Stored data entries |
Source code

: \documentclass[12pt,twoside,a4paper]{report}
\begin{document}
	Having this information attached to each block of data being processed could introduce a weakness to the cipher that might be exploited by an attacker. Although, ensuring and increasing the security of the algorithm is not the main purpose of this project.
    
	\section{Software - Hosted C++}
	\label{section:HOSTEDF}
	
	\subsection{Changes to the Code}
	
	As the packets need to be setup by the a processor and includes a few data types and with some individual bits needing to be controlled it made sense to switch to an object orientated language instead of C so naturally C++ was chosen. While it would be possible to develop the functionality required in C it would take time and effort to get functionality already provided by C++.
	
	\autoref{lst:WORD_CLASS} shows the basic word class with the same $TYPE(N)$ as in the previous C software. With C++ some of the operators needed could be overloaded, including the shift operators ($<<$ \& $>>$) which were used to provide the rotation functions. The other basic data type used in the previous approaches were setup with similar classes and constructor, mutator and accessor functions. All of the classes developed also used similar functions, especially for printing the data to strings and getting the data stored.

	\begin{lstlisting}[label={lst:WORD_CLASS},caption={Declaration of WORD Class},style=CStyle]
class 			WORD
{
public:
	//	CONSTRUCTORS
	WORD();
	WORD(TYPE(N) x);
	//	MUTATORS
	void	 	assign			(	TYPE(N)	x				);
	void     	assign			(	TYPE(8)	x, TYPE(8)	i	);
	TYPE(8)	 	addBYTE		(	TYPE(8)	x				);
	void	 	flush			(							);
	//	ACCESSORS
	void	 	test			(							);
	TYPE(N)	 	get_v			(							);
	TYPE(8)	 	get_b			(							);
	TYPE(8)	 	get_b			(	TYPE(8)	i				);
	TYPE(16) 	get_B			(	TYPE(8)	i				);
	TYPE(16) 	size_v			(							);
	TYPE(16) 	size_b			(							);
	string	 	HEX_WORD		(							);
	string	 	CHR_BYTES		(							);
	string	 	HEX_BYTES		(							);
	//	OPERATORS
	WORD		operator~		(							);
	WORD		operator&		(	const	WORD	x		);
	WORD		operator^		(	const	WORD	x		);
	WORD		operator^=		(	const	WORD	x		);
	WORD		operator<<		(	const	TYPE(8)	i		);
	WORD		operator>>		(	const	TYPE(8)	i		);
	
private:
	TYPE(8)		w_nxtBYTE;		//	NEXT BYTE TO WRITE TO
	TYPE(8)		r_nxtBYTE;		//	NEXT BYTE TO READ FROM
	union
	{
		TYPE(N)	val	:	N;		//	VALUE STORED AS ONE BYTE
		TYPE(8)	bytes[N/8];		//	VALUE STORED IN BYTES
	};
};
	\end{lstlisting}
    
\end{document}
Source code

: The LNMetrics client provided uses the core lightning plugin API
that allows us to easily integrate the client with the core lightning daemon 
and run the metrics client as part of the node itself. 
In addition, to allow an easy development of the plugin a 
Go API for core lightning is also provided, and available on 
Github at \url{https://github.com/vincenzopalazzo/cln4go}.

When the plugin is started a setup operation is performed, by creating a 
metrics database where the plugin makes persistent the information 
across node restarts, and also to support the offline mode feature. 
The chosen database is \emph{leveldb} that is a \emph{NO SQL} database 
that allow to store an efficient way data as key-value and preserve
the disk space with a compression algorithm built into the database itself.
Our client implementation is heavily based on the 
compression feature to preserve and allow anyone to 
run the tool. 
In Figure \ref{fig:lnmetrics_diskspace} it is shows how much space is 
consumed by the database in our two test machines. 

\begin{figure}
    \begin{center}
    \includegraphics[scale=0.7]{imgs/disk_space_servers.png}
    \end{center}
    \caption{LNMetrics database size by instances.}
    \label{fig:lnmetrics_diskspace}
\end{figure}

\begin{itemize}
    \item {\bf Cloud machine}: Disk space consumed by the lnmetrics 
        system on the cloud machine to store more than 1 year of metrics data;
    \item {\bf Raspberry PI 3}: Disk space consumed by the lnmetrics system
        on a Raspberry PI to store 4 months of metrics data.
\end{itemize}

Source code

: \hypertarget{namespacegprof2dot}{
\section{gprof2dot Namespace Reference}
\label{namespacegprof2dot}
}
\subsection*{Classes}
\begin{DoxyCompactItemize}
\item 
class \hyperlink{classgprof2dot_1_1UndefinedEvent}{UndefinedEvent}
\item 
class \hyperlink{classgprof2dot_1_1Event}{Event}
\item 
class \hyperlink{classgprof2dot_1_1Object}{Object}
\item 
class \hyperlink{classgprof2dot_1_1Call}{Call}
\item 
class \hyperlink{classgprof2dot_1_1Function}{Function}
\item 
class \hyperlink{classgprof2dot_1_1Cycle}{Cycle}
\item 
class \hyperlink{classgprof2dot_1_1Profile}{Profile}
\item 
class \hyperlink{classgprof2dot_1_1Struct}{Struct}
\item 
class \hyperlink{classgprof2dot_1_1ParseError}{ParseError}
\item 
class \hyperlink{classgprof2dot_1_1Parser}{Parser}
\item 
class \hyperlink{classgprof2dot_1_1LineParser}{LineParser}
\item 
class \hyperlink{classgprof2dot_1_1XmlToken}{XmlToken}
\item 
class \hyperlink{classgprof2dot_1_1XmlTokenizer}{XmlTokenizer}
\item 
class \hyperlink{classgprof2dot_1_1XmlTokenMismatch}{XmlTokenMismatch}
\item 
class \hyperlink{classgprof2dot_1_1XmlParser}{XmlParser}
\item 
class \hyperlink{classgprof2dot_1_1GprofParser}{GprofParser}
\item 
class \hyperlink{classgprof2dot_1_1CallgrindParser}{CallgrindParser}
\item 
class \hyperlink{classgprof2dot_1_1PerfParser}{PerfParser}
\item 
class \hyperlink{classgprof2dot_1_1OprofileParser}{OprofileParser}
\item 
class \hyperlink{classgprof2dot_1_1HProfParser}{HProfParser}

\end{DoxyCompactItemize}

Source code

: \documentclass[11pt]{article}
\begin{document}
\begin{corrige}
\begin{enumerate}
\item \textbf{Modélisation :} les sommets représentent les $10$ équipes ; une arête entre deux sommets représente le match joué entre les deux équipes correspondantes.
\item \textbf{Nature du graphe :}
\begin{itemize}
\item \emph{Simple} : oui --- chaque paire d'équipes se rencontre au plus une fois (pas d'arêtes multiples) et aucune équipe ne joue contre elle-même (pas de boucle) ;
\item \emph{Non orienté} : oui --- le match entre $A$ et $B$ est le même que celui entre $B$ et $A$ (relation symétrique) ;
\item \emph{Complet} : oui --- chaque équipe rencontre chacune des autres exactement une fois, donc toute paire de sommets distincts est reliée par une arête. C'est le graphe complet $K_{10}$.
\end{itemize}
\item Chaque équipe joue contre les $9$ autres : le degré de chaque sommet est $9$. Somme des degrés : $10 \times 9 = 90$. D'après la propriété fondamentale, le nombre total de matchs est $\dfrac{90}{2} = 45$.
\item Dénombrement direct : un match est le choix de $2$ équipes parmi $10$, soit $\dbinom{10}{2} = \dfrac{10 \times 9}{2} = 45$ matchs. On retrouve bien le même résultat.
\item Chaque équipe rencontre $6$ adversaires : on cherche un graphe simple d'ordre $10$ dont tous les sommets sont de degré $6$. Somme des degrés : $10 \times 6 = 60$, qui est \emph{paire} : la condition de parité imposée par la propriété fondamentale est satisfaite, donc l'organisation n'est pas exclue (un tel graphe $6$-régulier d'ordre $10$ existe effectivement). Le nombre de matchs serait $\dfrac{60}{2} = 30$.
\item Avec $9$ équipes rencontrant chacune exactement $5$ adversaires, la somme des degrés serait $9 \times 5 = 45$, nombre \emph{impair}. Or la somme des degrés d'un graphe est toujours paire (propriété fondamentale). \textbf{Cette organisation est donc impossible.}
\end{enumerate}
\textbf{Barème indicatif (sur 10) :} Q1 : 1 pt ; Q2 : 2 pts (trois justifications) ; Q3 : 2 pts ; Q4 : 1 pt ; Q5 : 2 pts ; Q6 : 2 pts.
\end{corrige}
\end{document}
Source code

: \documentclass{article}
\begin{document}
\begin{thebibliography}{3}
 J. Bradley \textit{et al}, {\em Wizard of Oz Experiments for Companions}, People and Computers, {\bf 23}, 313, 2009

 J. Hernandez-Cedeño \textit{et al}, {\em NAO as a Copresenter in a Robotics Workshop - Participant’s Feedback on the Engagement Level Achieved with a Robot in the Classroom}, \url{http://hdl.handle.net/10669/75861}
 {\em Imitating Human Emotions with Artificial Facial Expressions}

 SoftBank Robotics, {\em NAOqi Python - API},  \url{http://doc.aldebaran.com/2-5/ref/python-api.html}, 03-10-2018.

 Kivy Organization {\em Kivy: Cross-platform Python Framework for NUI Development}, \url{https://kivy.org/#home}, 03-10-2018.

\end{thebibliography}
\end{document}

WORK REQUEST | From the entries above, list each line with "provided" in it.

PROBLEM SOLUTION |
	As the packets need to be setup by the a processor and includes a few data types and with some individual bits needing to be controlled it made sense to switch to an object orientated language instead of C so naturally C++ was chosen. While it would be possible to develop the functionality required in C it would take time and effort to get functionality already provided by C++.
: The LNMetrics client provided uses the core lightning plugin API
Go API for core lightning is also provided, and available on 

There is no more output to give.